§ **Work request**
Show me each line of the listing below where the word "configurar" appears.

□ □ □ □ □

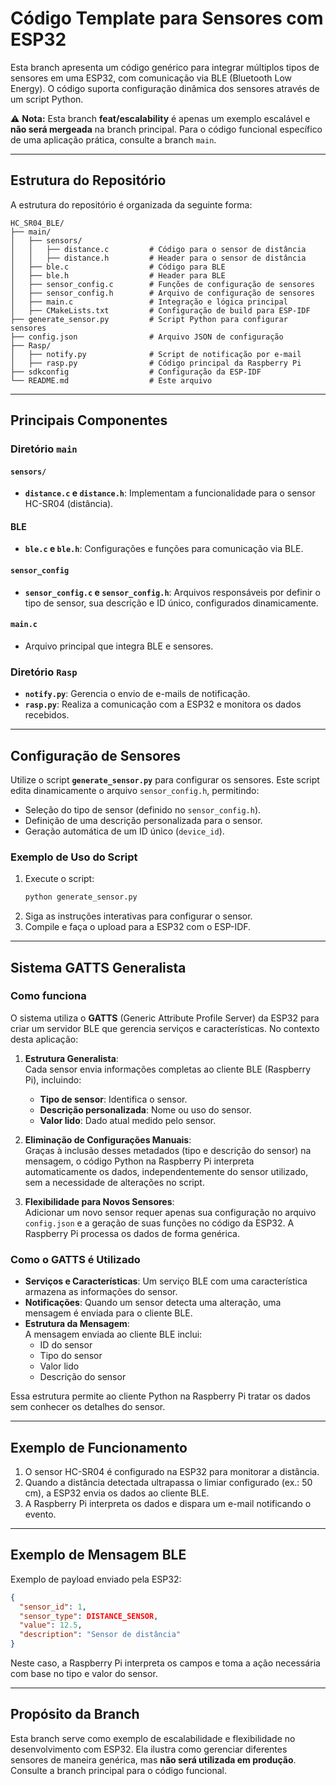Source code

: # Código Template para Sensores com ESP32

Esta branch apresenta um código genérico para integrar múltiplos tipos de sensores em uma ESP32, com comunicação via BLE (Bluetooth Low Energy). O código suporta configuração dinâmica dos sensores através de um script Python.

⚠️ **Nota:** Esta branch **feat/escalability** é apenas um exemplo escalável e **não será mergeada** na branch principal. Para o código funcional específico de uma aplicação prática, consulte a branch `main`.

---

## Estrutura do Repositório

A estrutura do repositório é organizada da seguinte forma:

```
HC_SR04_BLE/
├── main/
│   ├── sensors/
│   │   ├── distance.c         # Código para o sensor de distância
│   │   ├── distance.h         # Header para o sensor de distância
│   ├── ble.c                  # Código para BLE
│   ├── ble.h                  # Header para BLE
│   ├── sensor_config.c        # Funções de configuração de sensores
│   ├── sensor_config.h        # Arquivo de configuração de sensores
│   ├── main.c                 # Integração e lógica principal
│   ├── CMakeLists.txt         # Configuração de build para ESP-IDF
├── generate_sensor.py         # Script Python para configurar sensores
├── config.json                # Arquivo JSON de configuração
├── Rasp/
│   ├── notify.py              # Script de notificação por e-mail
│   ├── rasp.py                # Código principal da Raspberry Pi
├── sdkconfig                  # Configuração da ESP-IDF
└── README.md                  # Este arquivo
```

---

## Principais Componentes

### Diretório `main`

#### **`sensors/`**
- **`distance.c` e `distance.h`**: Implementam a funcionalidade para o sensor HC-SR04 (distância).

#### **BLE**
- **`ble.c` e `ble.h`**: Configurações e funções para comunicação via BLE.

#### **`sensor_config`**
- **`sensor_config.c` e `sensor_config.h`**: Arquivos responsáveis por definir o tipo de sensor, sua descrição e ID único, configurados dinamicamente.

#### **`main.c`**
- Arquivo principal que integra BLE e sensores.

### Diretório `Rasp`

- **`notify.py`**: Gerencia o envio de e-mails de notificação.
- **`rasp.py`**: Realiza a comunicação com a ESP32 e monitora os dados recebidos.

---

## Configuração de Sensores

Utilize o script **`generate_sensor.py`** para configurar os sensores. Este script edita dinamicamente o arquivo `sensor_config.h`, permitindo:

- Seleção do tipo de sensor (definido no `sensor_config.h`).
- Definição de uma descrição personalizada para o sensor.
- Geração automática de um ID único (`device_id`).

### Exemplo de Uso do Script

1. Execute o script:
   ```bash
   python generate_sensor.py
   ```
2. Siga as instruções interativas para configurar o sensor.
3. Compile e faça o upload para a ESP32 com o ESP-IDF.

---

## Sistema GATTS Generalista

### Como funciona

O sistema utiliza o **GATTS** (Generic Attribute Profile Server) da ESP32 para criar um servidor BLE que gerencia serviços e características. No contexto desta aplicação:

1. **Estrutura Generalista**:  
   Cada sensor envia informações completas ao cliente BLE (Raspberry Pi), incluindo:
   - **Tipo de sensor**: Identifica o sensor.
   - **Descrição personalizada**: Nome ou uso do sensor.
   - **Valor lido**: Dado atual medido pelo sensor.

2. **Eliminação de Configurações Manuais**:  
   Graças à inclusão desses metadados (tipo e descrição do sensor) na mensagem, o código Python na Raspberry Pi interpreta automaticamente os dados, independentemente do sensor utilizado, sem a necessidade de alterações no script.

3. **Flexibilidade para Novos Sensores**:  
   Adicionar um novo sensor requer apenas sua configuração no arquivo `config.json` e a geração de suas funções no código da ESP32. A Raspberry Pi processa os dados de forma genérica.

### Como o GATTS é Utilizado

- **Serviços e Características**: Um serviço BLE com uma característica armazena as informações do sensor.  
- **Notificações**: Quando um sensor detecta uma alteração, uma mensagem é enviada para o cliente BLE.  
- **Estrutura da Mensagem**:  
  A mensagem enviada ao cliente BLE inclui:
  - ID do sensor
  - Tipo do sensor
  - Valor lido
  - Descrição do sensor  

Essa estrutura permite ao cliente Python na Raspberry Pi tratar os dados sem conhecer os detalhes do sensor.

---

## Exemplo de Funcionamento

1. O sensor HC-SR04 é configurado na ESP32 para monitorar a distância.
2. Quando a distância detectada ultrapassa o limiar configurado (ex.: 50 cm), a ESP32 envia os dados ao cliente BLE.
3. A Raspberry Pi interpreta os dados e dispara um e-mail notificando o evento.

---

## Exemplo de Mensagem BLE

Exemplo de payload enviado pela ESP32:

```json
{
  "sensor_id": 1,
  "sensor_type": DISTANCE_SENSOR,
  "value": 12.5,
  "description": "Sensor de distância"
}
```

Neste caso, a Raspberry Pi interpreta os campos e toma a ação necessária com base no tipo e valor do sensor.

---

## Propósito da Branch

Esta branch serve como exemplo de escalabilidade e flexibilidade no desenvolvimento com ESP32. Ela ilustra como gerenciar diferentes sensores de maneira genérica, mas **não será utilizada em produção**. Consulte a branch principal para o código funcional.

□ □ □ □ □

§ **Answer below**
├── generate_sensor.py         # Script Python para configurar sensores
Utilize o script **`generate_sensor.py`** para configurar os sensores. Este script edita dinamicamente o arquivo `sensor_config.h`, permitindo:
2. Siga as instruções interativas para configurar o sensor.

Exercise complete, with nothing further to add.